It is a Catch 22 situation. The margin on a pack of premium cigarettes sold at recommended retail price is overwhelmed by the sheer size of the government’s tax take to the point where some retailers say they cannot borrow money cheaply enough to cover the cost of their stockholding.

Using a pack of Lambert and Butler as an example, Amal Pramanik, general manager of Imperial Tobacco UK, told wholesalers last week that 81 per cent of its £7.19 selling price was taken in excise duties and VAT, leaving just £1.42 to be shared out by the manufacturer and retailers. On value brands, the government was taking as much as 88 per cent of the selling price.
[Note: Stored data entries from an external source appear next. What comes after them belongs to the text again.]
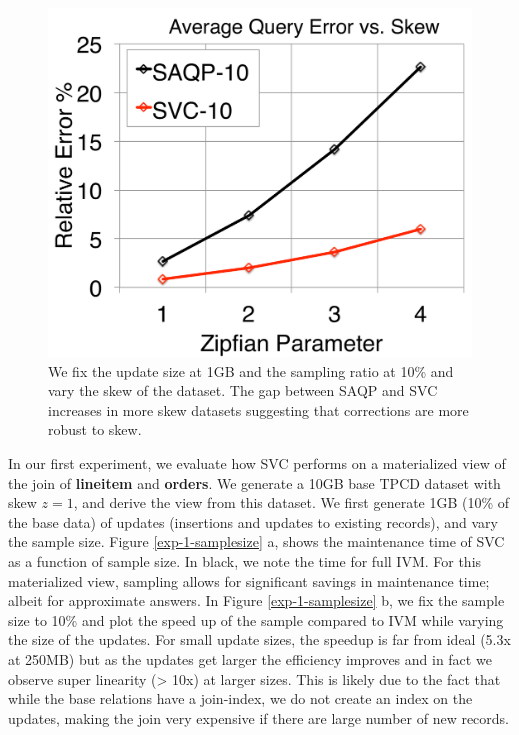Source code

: \begin{figure}[t]
\centering
  \includegraphics[scale=0.15]{exp/msj_5.pdf}
 \caption{We fix the update size at 1GB and the sampling ratio at 10\% and vary the skew of the dataset. The gap between SAQP and SVC increases in more skew datasets suggesting that corrections are more robust to skew. \label{exp-1-zipf}}
\end{figure}

In our first experiment, we evaluate how SVC performs on a materialized view of the join of \textbf{lineitem} and \textbf{orders}.
We generate a 10GB base TPCD dataset with skew $z=1$, and derive the view from this dataset.
We first generate 1GB (10\% of the base data) of updates (insertions and updates to existing records), and vary the sample size.
Figure \ref{exp-1-samplesize} a, shows the maintenance time of SVC as a function of sample size.
In black, we note the time for full IVM.
For this materialized view, sampling allows for significant savings in maintenance time; albeit for approximate answers.
In Figure \ref{exp-1-samplesize} b, we fix the sample size to 10\% and plot the speed up of the sample compared to IVM while varying the size of the updates.
For small update sizes, the speedup is far from ideal (5.3x at 250MB) but as the updates get larger the efficiency improves and in fact we observe super linearity (> 10x) at larger sizes.
This is likely due to the fact that while the base relations have a join-index, we do not create an index on the updates, making the join very expensive if there are large number of new records.

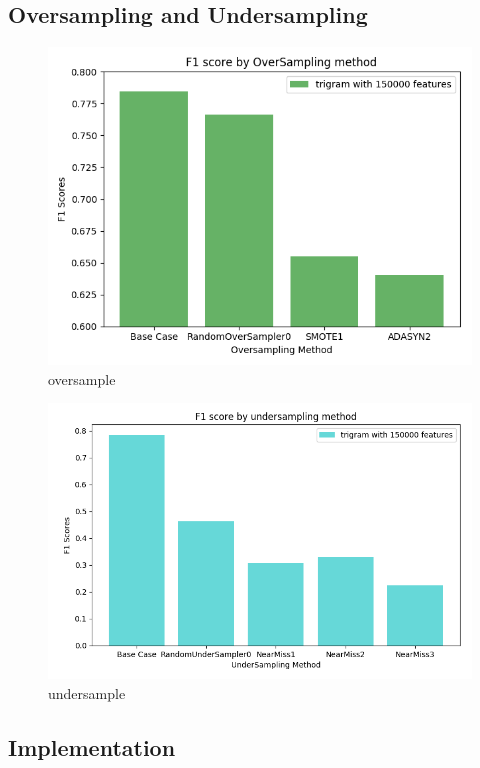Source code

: \subsection{Oversampling and Undersampling}

\begin{figure}[h]
\caption{oversample}
\centering
\includegraphics[scale=0.5]{graphs/oversampling.png}
\end{figure}


\begin{figure}[h]
\caption{undersample}
\centering
\includegraphics[scale=0.5]{graphs/undersample.png}
\end{figure}

\subsection{Implementation}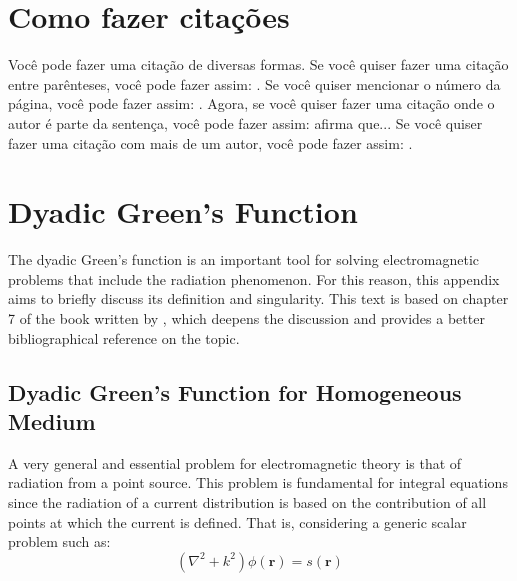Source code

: 
	\chapter{Como fazer citações}

		Você pode fazer uma citação de diversas formas. Se você quiser fazer uma citação entre parênteses, você pode fazer assim: \citep{milgram1969note}. Se você quiser mencionar o número da página, você pode fazer assim: \citep[p. 10]{deb2002fast}. Agora, se você quiser fazer uma citação onde o autor é parte da sentença, você pode fazer assim: \cite{maxwell1865viii} afirma que... Se você quiser fazer uma citação com mais de um autor, você pode fazer assim: \citep{van2019fantastic,griffiths2013}.

	\chapter{Dyadic Green's Function}\label{app:green}
	
		The dyadic Green's function is an important tool for solving electromagnetic problems that include the radiation phenomenon. For this reason, this appendix aims to briefly discuss its definition and singularity. This text is based on chapter 7 of the book written by \cite{chew1995}, which deepens the discussion and provides a better bibliographical reference on the topic.

		\section{Dyadic Green's Function for Homogeneous Medium}\label{app:green:1}

			A very general and essential problem for electromagnetic theory is that of radiation from a point source. This problem is fundamental for integral equations since the radiation of a current distribution is based on the contribution of all points at which the current is defined. That is, considering a generic scalar problem such as:
			\begin{equation}
				(\nabla^2+k^2)\phi(\mathbf{r}) = s(\mathbf{r}) \label{eq:app:green:1}
			\end{equation}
Well aware that retailers are criticising his company for the low margins, Mr Pramanick says that retailers should look at their margin against the net sales price after stripping out government duty. On L&B this works out at 37p, which has increased by 33 per cent over the past five years. It is a tiny 5.1 per cent margin on the price retailers are guided to sell at. But a more respectable 26 per cent on the net selling price.

The government’s plans for plain packaging was an even bigger threat, Mr Pramanik told the trade. On the one hand, this would boost the illicit trade, which already accounts for a third of cigarette sales in the UK. On the other, the trends to down trade to value brands would be compounded, meaning margins would shrink further.
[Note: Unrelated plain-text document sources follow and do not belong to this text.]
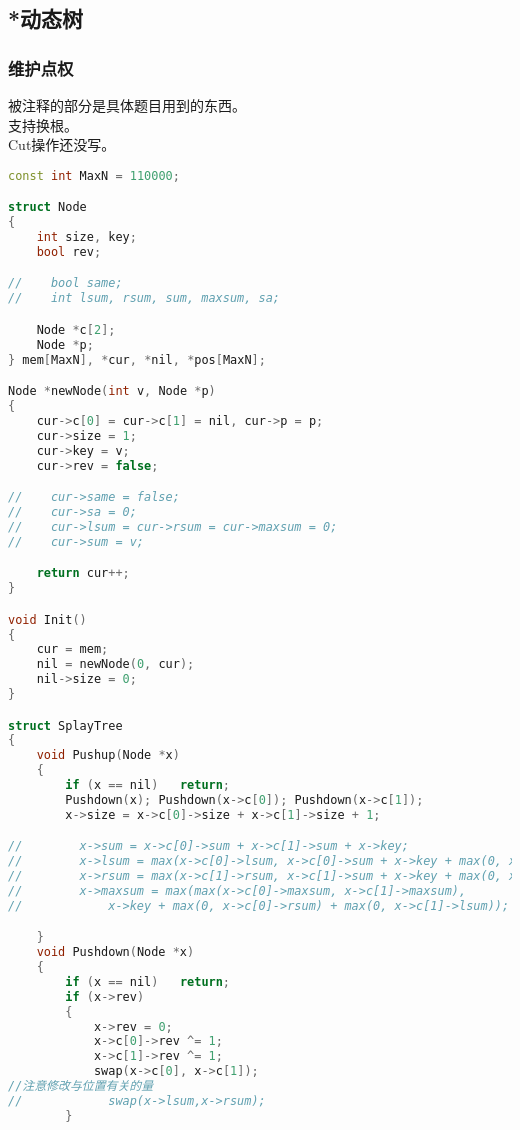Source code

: \subsection{*动态树}
    \subsubsection{维护点权}
        被注释的部分是具体题目用到的东西。\\
        支持换根。\\
        Cut操作还没写。\\
        \begin{lstlisting}[language=c++]
const int MaxN = 110000;

struct Node
{
    int size, key;
    bool rev;

//    bool same;
//    int lsum, rsum, sum, maxsum, sa;

    Node *c[2];
    Node *p;
} mem[MaxN], *cur, *nil, *pos[MaxN];

Node *newNode(int v, Node *p)
{
    cur->c[0] = cur->c[1] = nil, cur->p = p;
    cur->size = 1;
    cur->key = v;
    cur->rev = false;

//    cur->same = false;
//    cur->sa = 0;
//    cur->lsum = cur->rsum = cur->maxsum = 0;
//    cur->sum = v;

    return cur++;
}

void Init()
{
    cur = mem;
    nil = newNode(0, cur);
    nil->size = 0;
}

struct SplayTree
{
    void Pushup(Node *x)
    {
        if (x == nil)   return;
        Pushdown(x); Pushdown(x->c[0]); Pushdown(x->c[1]);
        x->size = x->c[0]->size + x->c[1]->size + 1;

//        x->sum = x->c[0]->sum + x->c[1]->sum + x->key;
//        x->lsum = max(x->c[0]->lsum, x->c[0]->sum + x->key + max(0, x->c[1]->lsum));
//        x->rsum = max(x->c[1]->rsum, x->c[1]->sum + x->key + max(0, x->c[0]->rsum));
//        x->maxsum = max(max(x->c[0]->maxsum, x->c[1]->maxsum),
//            x->key + max(0, x->c[0]->rsum) + max(0, x->c[1]->lsum));

    }
    void Pushdown(Node *x)
    {
        if (x == nil)   return;
        if (x->rev)
        {
            x->rev = 0;
            x->c[0]->rev ^= 1;
            x->c[1]->rev ^= 1;
            swap(x->c[0], x->c[1]);
//注意修改与位置有关的量
//            swap(x->lsum,x->rsum);
        }


\end{lstlisting}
Asked about the impact on working capital and cashflow for retailers, Mr Pramanik said that Imperial was working out how it could help the trade. Wholesalers get, he said, very good credit terms but the retail sector struggled. Trials were taking place to find ways to help retailers overcome the cash flow problem.

Ideas around personal guarantees could be the way forward. Any ideas welcome. Let me know.

PS, If you can sell cigarettes at a 10 per cent premium to the market, you can get your L&B margin up to around 14 per cent by adding 70p to the selling price. Your shoppers may notice!